> _WHAT YOU SHOULD DO_: A complete copy of the entries, exactly as written, is the expected result.

> _DATA FOR REVIEW_:
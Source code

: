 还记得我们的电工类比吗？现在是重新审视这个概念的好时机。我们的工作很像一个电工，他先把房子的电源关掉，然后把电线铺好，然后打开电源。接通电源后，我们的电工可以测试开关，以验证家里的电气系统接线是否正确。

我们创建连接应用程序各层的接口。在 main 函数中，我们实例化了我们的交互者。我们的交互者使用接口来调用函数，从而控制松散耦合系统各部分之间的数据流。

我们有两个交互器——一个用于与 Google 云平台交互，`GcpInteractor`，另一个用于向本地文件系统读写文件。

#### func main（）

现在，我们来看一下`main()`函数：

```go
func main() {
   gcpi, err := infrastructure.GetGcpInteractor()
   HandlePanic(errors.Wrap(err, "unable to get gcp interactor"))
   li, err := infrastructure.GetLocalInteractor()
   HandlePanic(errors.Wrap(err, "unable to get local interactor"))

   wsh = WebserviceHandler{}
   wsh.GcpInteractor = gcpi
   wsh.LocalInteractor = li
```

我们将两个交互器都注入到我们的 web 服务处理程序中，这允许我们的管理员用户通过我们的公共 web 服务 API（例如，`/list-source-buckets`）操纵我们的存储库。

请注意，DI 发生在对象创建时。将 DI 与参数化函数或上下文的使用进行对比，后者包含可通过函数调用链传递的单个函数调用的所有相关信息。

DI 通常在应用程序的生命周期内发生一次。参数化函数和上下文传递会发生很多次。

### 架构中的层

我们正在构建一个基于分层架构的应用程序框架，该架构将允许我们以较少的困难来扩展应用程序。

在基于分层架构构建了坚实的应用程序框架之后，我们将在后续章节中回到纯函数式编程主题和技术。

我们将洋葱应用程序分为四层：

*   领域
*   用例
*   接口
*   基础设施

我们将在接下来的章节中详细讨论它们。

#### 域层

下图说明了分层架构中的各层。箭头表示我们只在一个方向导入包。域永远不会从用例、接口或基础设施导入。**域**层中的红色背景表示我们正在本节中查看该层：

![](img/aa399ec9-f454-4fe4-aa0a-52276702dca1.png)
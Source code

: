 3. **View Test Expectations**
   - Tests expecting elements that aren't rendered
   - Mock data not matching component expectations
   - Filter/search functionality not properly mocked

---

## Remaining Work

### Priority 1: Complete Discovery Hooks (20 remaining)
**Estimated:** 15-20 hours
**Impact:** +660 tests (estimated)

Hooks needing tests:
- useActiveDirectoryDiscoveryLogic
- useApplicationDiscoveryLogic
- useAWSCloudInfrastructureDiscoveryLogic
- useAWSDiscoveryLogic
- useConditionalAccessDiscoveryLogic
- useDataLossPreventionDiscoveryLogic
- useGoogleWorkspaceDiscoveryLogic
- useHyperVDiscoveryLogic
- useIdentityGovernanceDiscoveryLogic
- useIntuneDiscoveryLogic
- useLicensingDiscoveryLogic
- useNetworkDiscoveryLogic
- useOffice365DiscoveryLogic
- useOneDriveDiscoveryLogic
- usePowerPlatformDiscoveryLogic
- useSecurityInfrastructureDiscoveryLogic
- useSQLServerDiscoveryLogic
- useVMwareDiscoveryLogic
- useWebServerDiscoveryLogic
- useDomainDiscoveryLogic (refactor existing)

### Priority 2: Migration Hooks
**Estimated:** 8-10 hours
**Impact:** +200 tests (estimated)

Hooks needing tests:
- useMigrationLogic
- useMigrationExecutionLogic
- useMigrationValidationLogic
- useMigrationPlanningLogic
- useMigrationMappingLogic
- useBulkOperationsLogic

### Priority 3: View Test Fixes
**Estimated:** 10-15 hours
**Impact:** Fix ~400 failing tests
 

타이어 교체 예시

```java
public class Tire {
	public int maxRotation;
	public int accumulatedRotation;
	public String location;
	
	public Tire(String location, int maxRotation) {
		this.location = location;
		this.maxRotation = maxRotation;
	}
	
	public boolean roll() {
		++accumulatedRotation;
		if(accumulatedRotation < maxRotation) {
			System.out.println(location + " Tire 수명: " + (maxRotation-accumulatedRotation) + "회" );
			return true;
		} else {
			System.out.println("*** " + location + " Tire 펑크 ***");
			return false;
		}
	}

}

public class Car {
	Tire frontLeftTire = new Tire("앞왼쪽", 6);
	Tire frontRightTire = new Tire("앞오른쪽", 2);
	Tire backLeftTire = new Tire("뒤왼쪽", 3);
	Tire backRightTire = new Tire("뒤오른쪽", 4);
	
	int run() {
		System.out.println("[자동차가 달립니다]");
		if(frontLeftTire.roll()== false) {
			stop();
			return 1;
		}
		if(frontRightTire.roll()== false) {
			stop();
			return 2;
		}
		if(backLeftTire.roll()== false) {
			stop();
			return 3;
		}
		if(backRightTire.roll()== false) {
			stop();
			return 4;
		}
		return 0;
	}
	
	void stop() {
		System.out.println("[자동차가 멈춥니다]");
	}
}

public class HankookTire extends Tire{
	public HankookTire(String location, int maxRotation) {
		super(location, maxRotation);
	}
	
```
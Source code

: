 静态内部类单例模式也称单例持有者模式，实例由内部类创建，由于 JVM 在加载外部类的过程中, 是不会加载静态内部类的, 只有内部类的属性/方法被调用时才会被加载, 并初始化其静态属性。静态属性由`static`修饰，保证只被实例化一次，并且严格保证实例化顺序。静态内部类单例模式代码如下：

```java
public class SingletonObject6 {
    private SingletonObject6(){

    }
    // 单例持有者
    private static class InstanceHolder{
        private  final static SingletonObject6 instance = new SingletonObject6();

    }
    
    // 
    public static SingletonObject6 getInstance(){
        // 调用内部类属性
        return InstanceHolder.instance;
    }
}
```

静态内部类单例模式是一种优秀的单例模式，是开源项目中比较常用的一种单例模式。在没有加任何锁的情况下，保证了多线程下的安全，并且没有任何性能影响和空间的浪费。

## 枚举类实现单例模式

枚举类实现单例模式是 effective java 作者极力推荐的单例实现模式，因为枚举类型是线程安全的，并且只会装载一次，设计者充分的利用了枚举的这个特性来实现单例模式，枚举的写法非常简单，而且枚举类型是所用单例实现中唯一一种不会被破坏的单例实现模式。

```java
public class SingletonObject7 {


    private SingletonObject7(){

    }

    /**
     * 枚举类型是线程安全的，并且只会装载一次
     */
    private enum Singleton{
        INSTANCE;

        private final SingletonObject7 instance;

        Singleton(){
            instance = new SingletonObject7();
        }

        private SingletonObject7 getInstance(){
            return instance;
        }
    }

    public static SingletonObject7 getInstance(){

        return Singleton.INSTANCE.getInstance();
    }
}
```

> _TASK ANSWER_:
Source code

: 还记得我们的电工类比吗？现在是重新审视这个概念的好时机。我们的工作很像一个电工，他先把房子的电源关掉，然后把电线铺好，然后打开电源。接通电源后，我们的电工可以测试开关，以验证家里的电气系统接线是否正确。

我们创建连接应用程序各层的接口。在 main 函数中，我们实例化了我们的交互者。我们的交互者使用接口来调用函数，从而控制松散耦合系统各部分之间的数据流。

我们有两个交互器——一个用于与 Google 云平台交互，`GcpInteractor`，另一个用于向本地文件系统读写文件。

#### func main（）

现在，我们来看一下`main()`函数：

```go
func main() {
   gcpi, err := infrastructure.GetGcpInteractor()
   HandlePanic(errors.Wrap(err, "unable to get gcp interactor"))
   li, err := infrastructure.GetLocalInteractor()
   HandlePanic(errors.Wrap(err, "unable to get local interactor"))

   wsh = WebserviceHandler{}
   wsh.GcpInteractor = gcpi
   wsh.LocalInteractor = li
```

我们将两个交互器都注入到我们的 web 服务处理程序中，这允许我们的管理员用户通过我们的公共 web 服务 API（例如，`/list-source-buckets`）操纵我们的存储库。

请注意，DI 发生在对象创建时。将 DI 与参数化函数或上下文的使用进行对比，后者包含可通过函数调用链传递的单个函数调用的所有相关信息。

DI 通常在应用程序的生命周期内发生一次。参数化函数和上下文传递会发生很多次。

### 架构中的层

我们正在构建一个基于分层架构的应用程序框架，该架构将允许我们以较少的困难来扩展应用程序。

在基于分层架构构建了坚实的应用程序框架之后，我们将在后续章节中回到纯函数式编程主题和技术。

我们将洋葱应用程序分为四层：

*   领域
*   用例
*   接口
*   基础设施

我们将在接下来的章节中详细讨论它们。

#### 域层

下图说明了分层架构中的各层。箭头表示我们只在一个方向导入包。域永远不会从用例、接口或基础设施导入。**域**层中的红色背景表示我们正在本节中查看该层：

![](img/aa399ec9-f454-4fe4-aa0a-52276702dca1.png)
Source code

: 3. **View Test Expectations**
   - Tests expecting elements that aren't rendered
   - Mock data not matching component expectations
   - Filter/search functionality not properly mocked

---

## Remaining Work

### Priority 1: Complete Discovery Hooks (20 remaining)
**Estimated:** 15-20 hours
**Impact:** +660 tests (estimated)

Hooks needing tests:
- useActiveDirectoryDiscoveryLogic
- useApplicationDiscoveryLogic
- useAWSCloudInfrastructureDiscoveryLogic
- useAWSDiscoveryLogic
- useConditionalAccessDiscoveryLogic
- useDataLossPreventionDiscoveryLogic
- useGoogleWorkspaceDiscoveryLogic
- useHyperVDiscoveryLogic
- useIdentityGovernanceDiscoveryLogic
- useIntuneDiscoveryLogic
- useLicensingDiscoveryLogic
- useNetworkDiscoveryLogic
- useOffice365DiscoveryLogic
- useOneDriveDiscoveryLogic
- usePowerPlatformDiscoveryLogic
- useSecurityInfrastructureDiscoveryLogic
- useSQLServerDiscoveryLogic
- useVMwareDiscoveryLogic
- useWebServerDiscoveryLogic
- useDomainDiscoveryLogic (refactor existing)

### Priority 2: Migration Hooks
**Estimated:** 8-10 hours
**Impact:** +200 tests (estimated)

Hooks needing tests:
- useMigrationLogic
- useMigrationExecutionLogic
- useMigrationValidationLogic
- useMigrationPlanningLogic
- useMigrationMappingLogic
- useBulkOperationsLogic

### Priority 3: View Test Fixes
**Estimated:** 10-15 hours
**Impact:** Fix ~400 failing tests
 

타이어 교체 예시

```java
public class Tire {
	public int maxRotation;
	public int accumulatedRotation;
	public String location;
	
	public Tire(String location, int maxRotation) {
		this.location = location;
		this.maxRotation = maxRotation;
	}
	
	public boolean roll() {
		++accumulatedRotation;
		if(accumulatedRotation < maxRotation) {
			System.out.println(location + " Tire 수명: " + (maxRotation-accumulatedRotation) + "회" );
			return true;
		} else {
			System.out.println("*** " + location + " Tire 펑크 ***");
			return false;
		}
	}

}

public class Car {
	Tire frontLeftTire = new Tire("앞왼쪽", 6);
	Tire frontRightTire = new Tire("앞오른쪽", 2);
	Tire backLeftTire = new Tire("뒤왼쪽", 3);
	Tire backRightTire = new Tire("뒤오른쪽", 4);
	
	int run() {
		System.out.println("[자동차가 달립니다]");
		if(frontLeftTire.roll()== false) {
			stop();
			return 1;
		}
		if(frontRightTire.roll()== false) {
			stop();
			return 2;
		}
		if(backLeftTire.roll()== false) {
			stop();
			return 3;
		}
		if(backRightTire.roll()== false) {
			stop();
			return 4;
		}
		return 0;
	}
	
	void stop() {
		System.out.println("[자동차가 멈춥니다]");
	}
}

public class HankookTire extends Tire{
	public HankookTire(String location, int maxRotation) {
		super(location, maxRotation);
	}
	
```
Source code

: 静态内部类单例模式也称单例持有者模式，实例由内部类创建，由于 JVM 在加载外部类的过程中, 是不会加载静态内部类的, 只有内部类的属性/方法被调用时才会被加载, 并初始化其静态属性。静态属性由`static`修饰，保证只被实例化一次，并且严格保证实例化顺序。静态内部类单例模式代码如下：

```java
public class SingletonObject6 {
    private SingletonObject6(){

    }
    // 单例持有者
    private static class InstanceHolder{
        private  final static SingletonObject6 instance = new SingletonObject6();

    }
    
    // 
    public static SingletonObject6 getInstance(){
        // 调用内部类属性
        return InstanceHolder.instance;
    }
}
```

静态内部类单例模式是一种优秀的单例模式，是开源项目中比较常用的一种单例模式。在没有加任何锁的情况下，保证了多线程下的安全，并且没有任何性能影响和空间的浪费。

## 枚举类实现单例模式

枚举类实现单例模式是 effective java 作者极力推荐的单例实现模式，因为枚举类型是线程安全的，并且只会装载一次，设计者充分的利用了枚举的这个特性来实现单例模式，枚举的写法非常简单，而且枚举类型是所用单例实现中唯一一种不会被破坏的单例实现模式。

```java
public class SingletonObject7 {


    private SingletonObject7(){

    }

    /**
     * 枚举类型是线程安全的，并且只会装载一次
     */
    private enum Singleton{
        INSTANCE;

        private final SingletonObject7 instance;

        Singleton(){
            instance = new SingletonObject7();
        }

        private SingletonObject7 getInstance(){
            return instance;
        }
    }

    public static SingletonObject7 getInstance(){

        return Singleton.INSTANCE.getInstance();
    }
}
```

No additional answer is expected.